United States v. Watters

Summarized by:

  • Court: 9th Circuit Court of Appeals Archives
  • Area(s) of Law: Criminal Procedure
  • Date Filed: 06-05-2013
  • Case #: 11-10362
  • Judge(s)/Court Below: Circuit Judge Wallace for the Court; Circuit Judges Farris and Bybee
  • Full Text Opinion

For the purposes of 18 U.S.C. § 1512(c), which penalizes a person for “corruptly” does not have a “knowingly” mens rea component.
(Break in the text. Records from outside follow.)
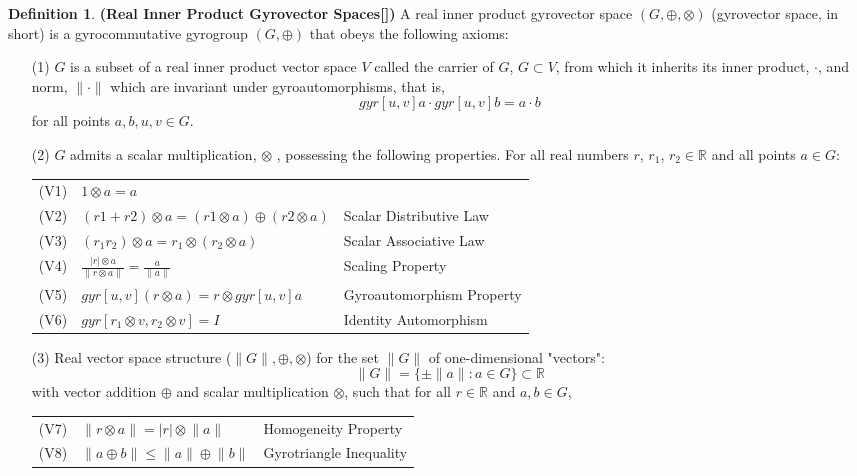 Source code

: \documentclass[a4paper]{article}
\theoremstyle{definition}
\newtheorem{definition}{Definition}[section]
\begin{document}
\begin{definition} \textbf{(Real Inner Product Gyrovector Spaces[])} A real
inner product gyrovector space $(G, \oplus, \otimes )$ (gyrovector space, in short) is a gyrocommutative gyrogroup $(G, \oplus)$ that obeys the following axioms:
\begin{itemize}
\item[(1)]  $G$ is a subset of a real inner product vector space $V$ called the carrier of $G$, $G \subset V$, from which it inherits its inner product, $\cdot$, and norm, $\lVert \cdot \rVert$ which are invariant under gyroautomorphisms, that is, $$gyr[u, v ] a \cdot gyr [ u , v]b = a \cdot b$$
for all points $a, b, u, v \in G$.
\item[(2)] $G$ admits a scalar multiplication, $\otimes$ , possessing the following properties. For all real numbers $r$, $r_1$, $r_2 \in \mathbb{R}$  and all points $a \in G$:\\[2mm]
\begin{tabular}{cll}
(V1) & $1\otimes a = a$ & \\[1mm]
(V2) & $(r1 + r2) \otimes a = (r1 \otimes a) \oplus (r2 \otimes a)$ & Scalar Distributive Law\\[1mm]
(V3) & $(r_1r_2)\otimes a = r_1 \otimes (r_2 \otimes a)$ & Scalar Associative Law\\[1mm]
(V4) & $\frac{|r|\otimes a}{\lVert r \otimes a \rVert} = \frac{a}{\lVert a \rVert}$ & Scaling Property\\[1mm]
(V5) & $gyr[u,v](r\otimes a) = r \otimes gyr[u,v]a$ & Gyroautomorphism Property\\[1mm]
(V6) & $gyr[r_1\otimes v, r_2 \otimes v] = I$ & Identity Automorphism\\
\end{tabular}

\item[(3)] Real vector space structure ($\lVert G \rVert, \oplus, \otimes$) for the set $\lVert G \rVert$ of one-dimensional "vectors":
$$\lVert G \rVert = \{\pm \lVert a \rVert:a\in G\}\subset\mathbb{R}$$
with vector addition $\oplus$ and scalar multiplication $\otimes$, such that for all $r\in \mathbb{R}$ and $a, b \in G$,\\[2mm]
\begin{tabular}{cll}
(V7) & $\lVert r\otimes a \rVert = |r| \otimes \lVert a \rVert$ & Homogeneity Property\\[1mm]
(V8) & $\lVert a \oplus b \rVert \leq \lVert a \rVert \oplus \lVert b \rVert$ & Gyrotriangle Inequality\\ 
\end{tabular}
\end{itemize}
\end{definition}
\end{document}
The government indicted Watters on nineteen counts, including transportation of stolen vehicles, on April 19, 2009. Watters, the government alleged, went to New Orleans after Hurricane Katrina to unlawfully take and sell cars left in the city during the storm. In speaking with the FBI, Watters’s cousin described a plan Watters divulged to obtain a forged receipt for some of the vehicles in controversy. Later, at a pretrial hearing, Watters’s attorney attempted to show that Watters purchased some of the vehicles by presenting a copy of a receipt from a New Orleans salvage yard. The government then filed a superseding indictment alleging that Watters had obstructed justice as well as made a false statement, while retaining the original charges. A jury convicted Watters of having obstructed justice and made a false statement, acquitting him the other charges. Although Watters appealed the conviction on many grounds, the Ninth Circuit only considered whether the district court judge properly instructed the jury on the meaning of “corruptly” in 18 U.S.C. § 1512(c). Watters contended that the jury instructions should have explained “corruptly” meant “acting with an evil or wicked purpose.” The district court defined “corruptly” in the jury instructions as acting with “consciousness of wrongdoing.” Watters relied on cases that defined “knowingly corruptly” in 18 U.S.C. § 1512(b). The Ninth Circuit found that the section at issue in this case, section 1512(c), did not have a knowingly component and that the district court, in instructing the jury that “corruptly” meant acting with “consciousness of wrongdoing,” unnecessarily attributed a knowingly component to the term. However, the panel held that this merely imposed a higher burden of proof on the government than was necessary, and that this was not grounds for reversal because Watters would have been convicted if the burden of proof were lower. AFFIRMED.